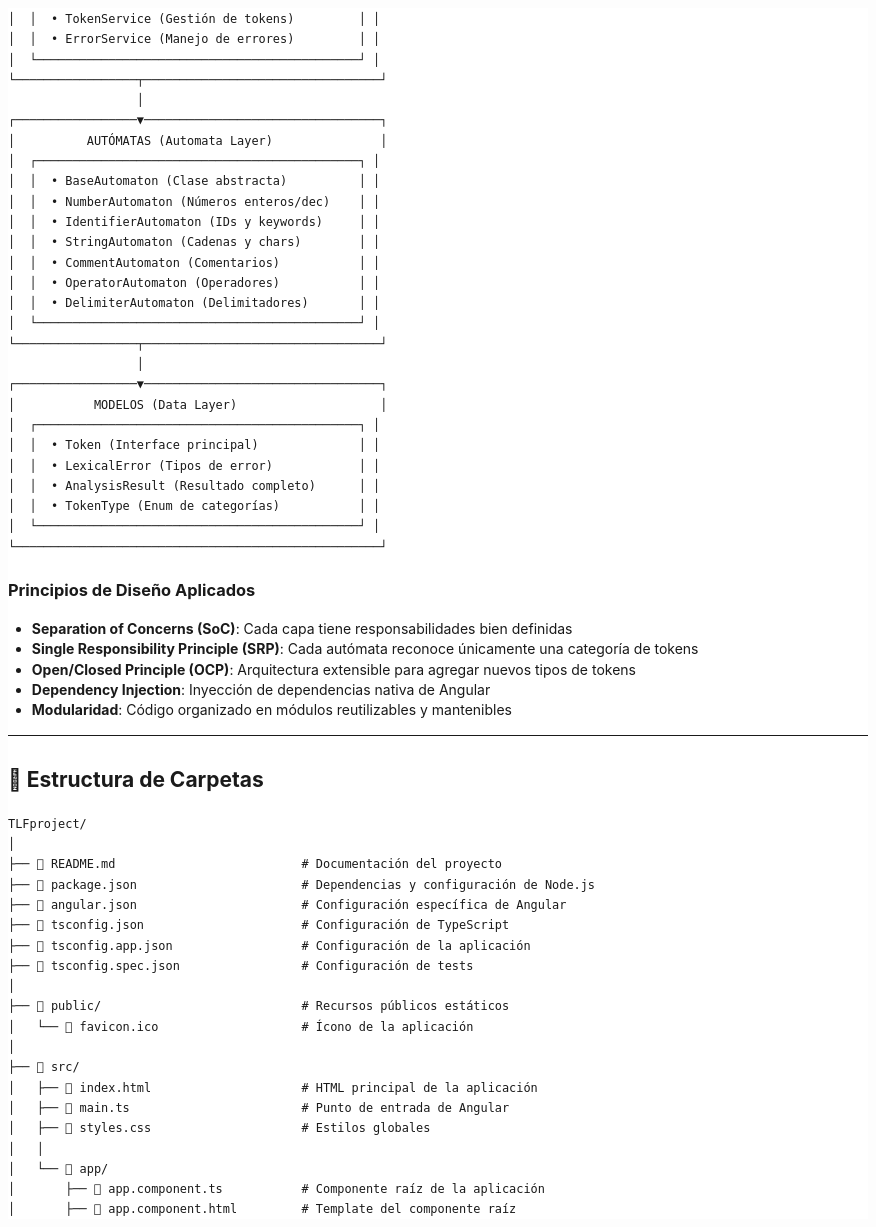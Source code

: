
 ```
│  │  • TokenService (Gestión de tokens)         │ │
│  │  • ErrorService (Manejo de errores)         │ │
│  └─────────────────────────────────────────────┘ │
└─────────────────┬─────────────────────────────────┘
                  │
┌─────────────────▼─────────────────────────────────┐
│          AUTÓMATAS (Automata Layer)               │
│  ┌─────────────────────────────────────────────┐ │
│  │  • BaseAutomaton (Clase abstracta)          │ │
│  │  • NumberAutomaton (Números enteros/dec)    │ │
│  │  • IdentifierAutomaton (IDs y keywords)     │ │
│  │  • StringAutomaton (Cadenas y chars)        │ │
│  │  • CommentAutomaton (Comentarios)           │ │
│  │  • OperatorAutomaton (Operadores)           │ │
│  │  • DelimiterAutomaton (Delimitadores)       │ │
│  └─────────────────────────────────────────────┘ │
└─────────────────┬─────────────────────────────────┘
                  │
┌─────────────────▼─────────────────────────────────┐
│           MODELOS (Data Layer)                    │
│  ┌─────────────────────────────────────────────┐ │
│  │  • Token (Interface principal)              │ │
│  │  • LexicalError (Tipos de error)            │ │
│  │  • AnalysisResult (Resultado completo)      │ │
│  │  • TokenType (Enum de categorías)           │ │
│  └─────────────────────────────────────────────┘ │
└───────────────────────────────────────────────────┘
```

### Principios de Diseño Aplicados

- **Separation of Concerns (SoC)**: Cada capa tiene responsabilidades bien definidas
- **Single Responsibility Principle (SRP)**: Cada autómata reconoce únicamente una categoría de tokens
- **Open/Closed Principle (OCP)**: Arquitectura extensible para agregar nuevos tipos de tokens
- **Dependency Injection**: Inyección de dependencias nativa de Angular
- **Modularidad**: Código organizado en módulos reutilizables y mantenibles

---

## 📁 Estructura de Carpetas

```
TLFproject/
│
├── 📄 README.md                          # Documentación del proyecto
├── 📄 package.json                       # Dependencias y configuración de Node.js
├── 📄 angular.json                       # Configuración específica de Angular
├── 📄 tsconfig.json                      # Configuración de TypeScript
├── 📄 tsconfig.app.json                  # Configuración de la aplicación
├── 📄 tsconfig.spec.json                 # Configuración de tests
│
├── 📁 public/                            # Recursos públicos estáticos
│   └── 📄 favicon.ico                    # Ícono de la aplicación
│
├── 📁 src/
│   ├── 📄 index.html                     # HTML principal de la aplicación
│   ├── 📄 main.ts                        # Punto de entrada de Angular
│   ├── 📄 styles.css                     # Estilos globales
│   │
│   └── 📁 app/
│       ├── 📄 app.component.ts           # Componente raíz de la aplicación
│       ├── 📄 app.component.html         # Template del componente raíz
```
==============================
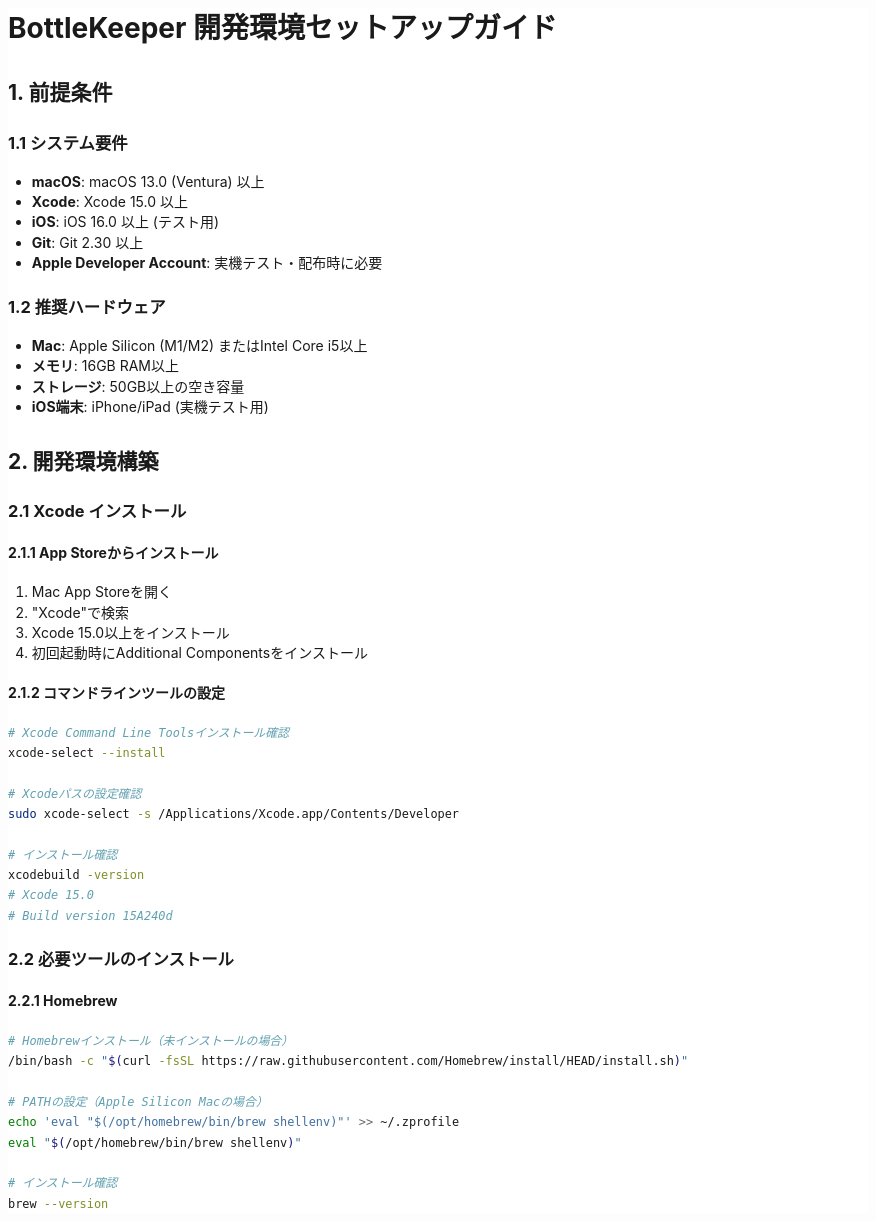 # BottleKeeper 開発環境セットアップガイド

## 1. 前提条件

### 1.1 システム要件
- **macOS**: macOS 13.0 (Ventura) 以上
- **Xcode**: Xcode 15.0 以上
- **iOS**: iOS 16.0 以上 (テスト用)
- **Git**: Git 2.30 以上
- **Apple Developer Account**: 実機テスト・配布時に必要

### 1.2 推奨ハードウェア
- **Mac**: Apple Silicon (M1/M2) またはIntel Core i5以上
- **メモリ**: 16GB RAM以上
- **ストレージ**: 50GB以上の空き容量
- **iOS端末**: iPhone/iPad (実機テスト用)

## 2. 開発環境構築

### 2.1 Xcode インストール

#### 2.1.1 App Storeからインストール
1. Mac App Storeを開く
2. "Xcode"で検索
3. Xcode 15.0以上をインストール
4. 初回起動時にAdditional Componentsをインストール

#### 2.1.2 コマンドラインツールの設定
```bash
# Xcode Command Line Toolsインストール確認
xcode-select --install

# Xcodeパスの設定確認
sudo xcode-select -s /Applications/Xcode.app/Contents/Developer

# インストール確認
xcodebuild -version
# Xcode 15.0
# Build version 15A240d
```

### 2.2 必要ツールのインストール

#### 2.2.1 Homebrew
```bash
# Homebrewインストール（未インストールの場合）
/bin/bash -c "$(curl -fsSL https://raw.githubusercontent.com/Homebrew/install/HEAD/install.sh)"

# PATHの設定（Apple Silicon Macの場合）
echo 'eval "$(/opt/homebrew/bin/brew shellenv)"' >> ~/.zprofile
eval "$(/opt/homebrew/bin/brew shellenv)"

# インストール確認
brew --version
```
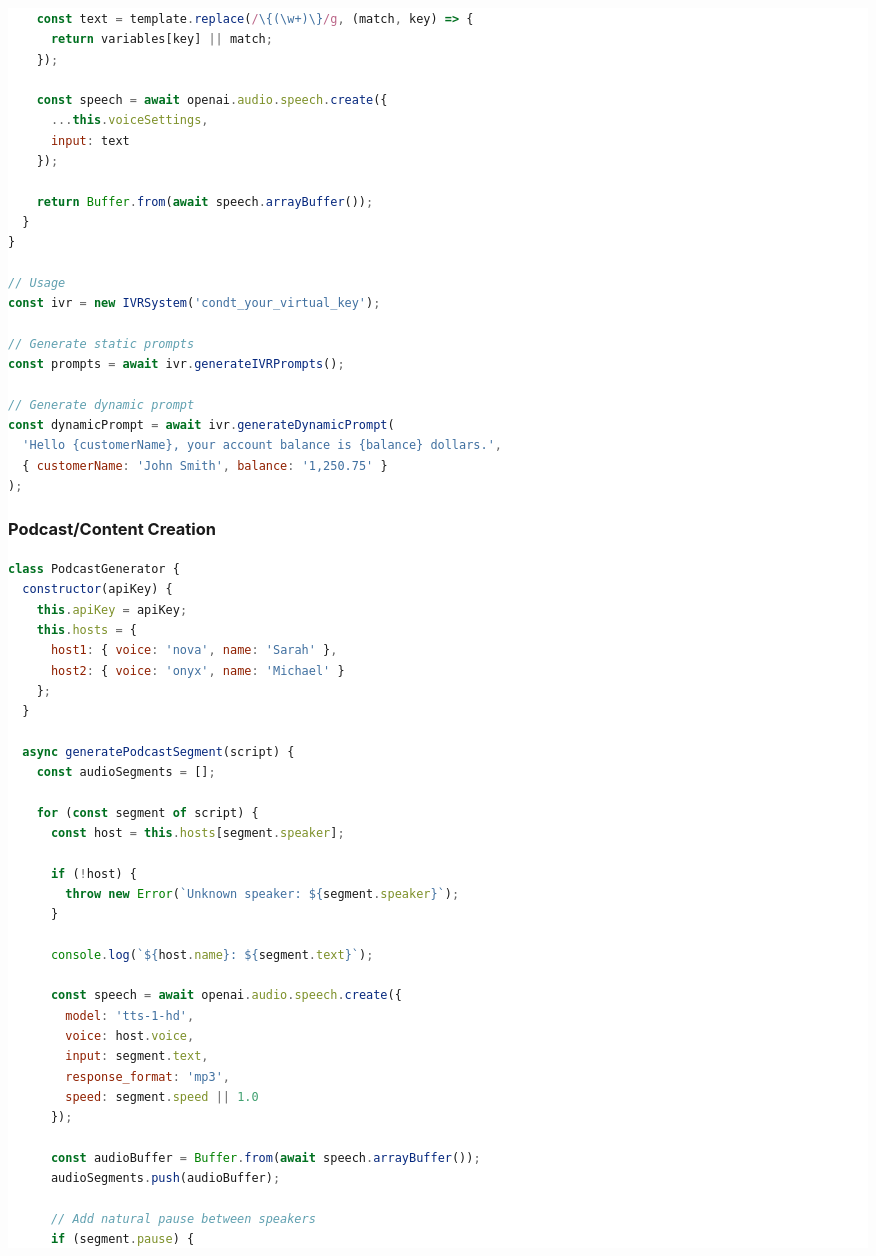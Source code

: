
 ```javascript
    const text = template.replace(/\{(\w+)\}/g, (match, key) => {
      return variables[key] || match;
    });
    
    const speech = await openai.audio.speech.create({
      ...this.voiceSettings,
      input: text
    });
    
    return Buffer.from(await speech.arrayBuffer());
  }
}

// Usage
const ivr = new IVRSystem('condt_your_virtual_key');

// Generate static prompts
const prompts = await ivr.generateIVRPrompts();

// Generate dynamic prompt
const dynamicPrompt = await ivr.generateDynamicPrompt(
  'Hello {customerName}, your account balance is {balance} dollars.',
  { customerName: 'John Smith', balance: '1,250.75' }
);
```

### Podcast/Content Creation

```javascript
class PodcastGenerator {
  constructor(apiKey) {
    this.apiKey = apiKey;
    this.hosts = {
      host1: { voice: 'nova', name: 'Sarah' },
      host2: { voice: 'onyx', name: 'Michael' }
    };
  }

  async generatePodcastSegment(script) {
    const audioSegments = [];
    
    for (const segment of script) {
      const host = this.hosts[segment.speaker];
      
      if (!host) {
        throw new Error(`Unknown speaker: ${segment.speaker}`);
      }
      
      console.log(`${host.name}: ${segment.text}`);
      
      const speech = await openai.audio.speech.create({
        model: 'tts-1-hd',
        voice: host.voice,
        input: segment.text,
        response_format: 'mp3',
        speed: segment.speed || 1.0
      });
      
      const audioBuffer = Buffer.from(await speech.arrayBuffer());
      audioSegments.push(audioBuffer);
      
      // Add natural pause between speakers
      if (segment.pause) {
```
==============================
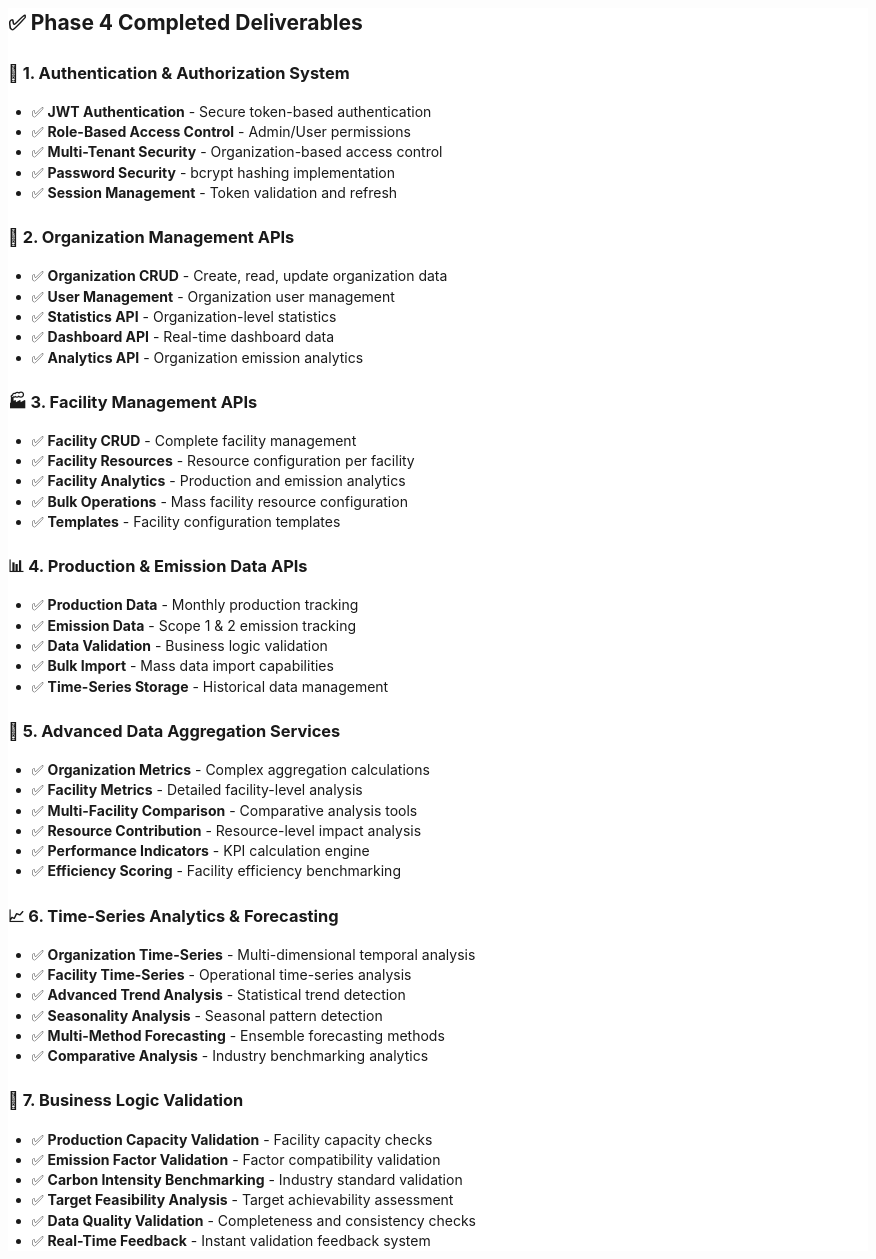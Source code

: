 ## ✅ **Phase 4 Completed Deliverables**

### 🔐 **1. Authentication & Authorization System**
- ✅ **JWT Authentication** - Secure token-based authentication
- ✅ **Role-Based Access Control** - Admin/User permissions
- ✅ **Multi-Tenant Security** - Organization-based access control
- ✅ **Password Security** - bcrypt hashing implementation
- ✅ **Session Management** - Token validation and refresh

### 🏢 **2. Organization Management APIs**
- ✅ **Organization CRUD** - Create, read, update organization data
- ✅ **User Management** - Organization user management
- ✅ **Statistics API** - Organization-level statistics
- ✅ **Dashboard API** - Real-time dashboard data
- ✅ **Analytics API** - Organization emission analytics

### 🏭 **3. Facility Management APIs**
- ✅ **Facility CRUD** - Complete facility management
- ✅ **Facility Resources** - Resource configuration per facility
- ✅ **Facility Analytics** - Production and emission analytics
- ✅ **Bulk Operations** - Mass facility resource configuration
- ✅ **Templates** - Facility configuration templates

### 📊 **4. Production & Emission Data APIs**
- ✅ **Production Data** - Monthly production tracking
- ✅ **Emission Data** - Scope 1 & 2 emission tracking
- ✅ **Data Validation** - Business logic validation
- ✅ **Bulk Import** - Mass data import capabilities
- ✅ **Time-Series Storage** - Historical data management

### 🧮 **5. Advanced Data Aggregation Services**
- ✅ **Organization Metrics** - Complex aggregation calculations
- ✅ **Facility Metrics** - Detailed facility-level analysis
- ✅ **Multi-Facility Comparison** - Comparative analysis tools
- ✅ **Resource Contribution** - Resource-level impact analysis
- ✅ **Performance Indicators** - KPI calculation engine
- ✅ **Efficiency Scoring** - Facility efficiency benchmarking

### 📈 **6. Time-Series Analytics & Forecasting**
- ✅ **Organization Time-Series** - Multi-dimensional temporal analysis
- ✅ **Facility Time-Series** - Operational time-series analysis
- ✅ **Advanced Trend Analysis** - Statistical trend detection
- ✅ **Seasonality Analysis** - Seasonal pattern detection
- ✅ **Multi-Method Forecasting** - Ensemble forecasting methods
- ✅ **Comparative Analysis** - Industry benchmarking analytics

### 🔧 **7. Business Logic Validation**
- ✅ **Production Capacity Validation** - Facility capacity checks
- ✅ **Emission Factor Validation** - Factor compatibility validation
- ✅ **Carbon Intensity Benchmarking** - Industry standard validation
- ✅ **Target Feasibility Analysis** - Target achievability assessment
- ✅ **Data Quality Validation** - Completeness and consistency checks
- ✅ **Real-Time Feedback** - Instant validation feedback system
==============================
§ **BRIEF**: Look above for the line that contains "- **Xcode**: Xcode 15.0 以上". Starting there, transcribe every line exactly until you have copied the line that contains "3. Xcode 15.0以上をインストール".

§ **SOLUTION**:
- **Xcode**: Xcode 15.0 以上
- **iOS**: iOS 16.0 以上 (テスト用)
- **Git**: Git 2.30 以上
- **Apple Developer Account**: 実機テスト・配布時に必要

### 1.2 推奨ハードウェア
- **Mac**: Apple Silicon (M1/M2) またはIntel Core i5以上
- **メモリ**: 16GB RAM以上
- **ストレージ**: 50GB以上の空き容量
- **iOS端末**: iPhone/iPad (実機テスト用)

## 2. 開発環境構築

### 2.1 Xcode インストール

#### 2.1.1 App Storeからインストール
1. Mac App Storeを開く
2. "Xcode"で検索
3. Xcode 15.0以上をインストール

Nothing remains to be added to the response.